When a guy has his tools in a 5 gal bucket it just comes off as unprofessional, and as for an apron around the bucket with pockets, it's just as unprofessional. Most of those pockets don't secure the tools and stuff falls out all too easy. I have seen guys dump them trying to set them in a lift between the railings, swinging them while going up stairs, seen them dump off a scaffold and impale the helper on the bottom tying material to a rope. They don't fit in most gang boxes like a canvas bag or even a Veto. They take up way to much room, look down on the top of one fully loaded and see what I mean. They slide around the back of a truck/van if not secured and dump while driving. I started out this career with my tools in a Klein canvas bag and went on to an aerial bucket with multiple pockets and then on to a Veto thanks to my wife.


----------



## varmit (Apr 19, 2009)

There is no perfect answer for what way to tote your tools around. There are way too many variables and opinions. 

I have been doing electric work for over 40 years and I have almost always carried the tools that I needed for the day in a 5 gallon bucket and I don't consider myself a hack or handyman. My other tools, on the job, are locked in my tool box (or tool boxes depending on the job). I have carried a "tool" bucket before the days of plastic buckets- they were all metal years ago, and there were no "Bucket Boss" type liners. A person was not going to slip up on anyone with their tools banging around in a metal bucket. I prefer to wear a tool pouch with the tools that I am using at the moment- but not containing everything that I own. A bucket is also a handy thing to lay EMT across to cut.
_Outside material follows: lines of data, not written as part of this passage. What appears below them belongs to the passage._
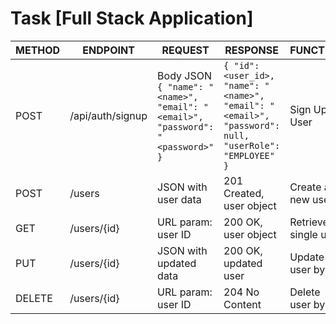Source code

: # Task [Full Stack Application]

| METHOD | ENDPOINT     | REQUEST                  | RESPONSE                 | FUNCTION              |
|--------|--------------|--------------------------|--------------------------|------------------------|
|POST|/api/auth/signup|Body JSON `{ "name": "<name>", "email": "<email>", "password": "<password>" }`|`{ "id": <user_id>, "name": "<name>", "email": "<email>", "password": null, "userRole": "EMPLOYEE" }`| Sign Up User|
| POST   | /users       | JSON with user data      | 201 Created, user object | Create a new user      |
| GET    | /users/{id}  | URL param: user ID       | 200 OK, user object      | Retrieve single user   |
| PUT    | /users/{id}  | JSON with updated data   | 200 OK, updated user     | Update user by ID      |
| DELETE | /users/{id}  | URL param: user ID       | 204 No Content           | Delete user by ID      |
I have worked on a couple of larger jobs in the past, where thievery was so bad, that you could not lay anything down, even long enough to move a ladder, or it would be gone. At these type jobs, you keep whatever you are using on your body, and the rest of your tools locked in a toolbox and chained inside of the gang box and you hope that there are no thieves around after hours. An open top bag would be a tool buffet for the thieves.


----------



## Lone Crapshooter (Nov 8, 2008)

I do like tool buckets but I do not like bucket organizers. 
I will take a bucket and put a wood lid on it with a X frame or a smaller disc to keep the lid in place. Then I will glue some catpet on the top to use for a seat. 
Then inside I will use 3/4 STAMPED rigid straps to fasten a piece of 3/4 PVC pipe to carry Hacksaw blades. also I put a piece of 1 1/4 PVC pipe to carry my most used combo wrenches 3/8-7/16 , 1/2-9/16 , 5/8-3/4. I also use STAMPED straps for the 1 1/4. 
On the same axis as the handle on one side there is a U bolt so I can lock it with a 1/4 " choker to my gang box on the opposite I have made a hacksaw carrier. I did that by cutting a block of wood the shape of the space between the blade and the frame and I mounted it on a piece of 3/8 plywood. The hacksaw is held in place by 1 fixed and 1 swivel keeper.
I drop my regular tool pouch with my 90 % to 100 % tools that stay in it at all times and the 60 % to 89 % tools live in the bottom and are changed out on a as need basis.


----------



## 76nemo (Aug 13, 2008)

Depending on what exactly I'm doing, I'll wear a Carhartt "gaypron" as Eric would call it. A pouch slung over my shoulder and all else thrown in a bucket. If it's chit I'll grab often, I'll organize them in the pockets of the bucket. 

It ain't no fashion show.........


........or else I'd be doomed:laughing:


----------



## MechanicalDVR (Dec 29, 2007)

76nemo said:


> Depending on what exactly I'm doing, I'll wear a Carhartt "gaypron" as Eric would call it. A pouch slung over my shoulder and all else thrown in a bucket. If it's chit I'll grab often, I'll organize them in the pockets of the bucket.
> 
> It ain't no fashion show.........
> 
> ...


 
I have always used an apron and have had the Carhartt going back years. Inside a job to carry the few tools you are using at the time they can't be beat. As for buckets i have worked my way through everything they have ever had for tool organization. Before the Veto I carried a pouch for the constant use tools and a bucket for the rest of my stuff. A Klein 5152 with inside and outside pockets was always my favorite. I have never be a fan of the 5 gal bucket with or without pockets, too large of a pail just invites too much crap congestion in it.


----------



## Amish Electrician (Jan 2, 2010)

I was one of the first purchasers of the very first 'Bucket Boss.' When I worked as an industrial maintenance electrician, it worked out pretty well.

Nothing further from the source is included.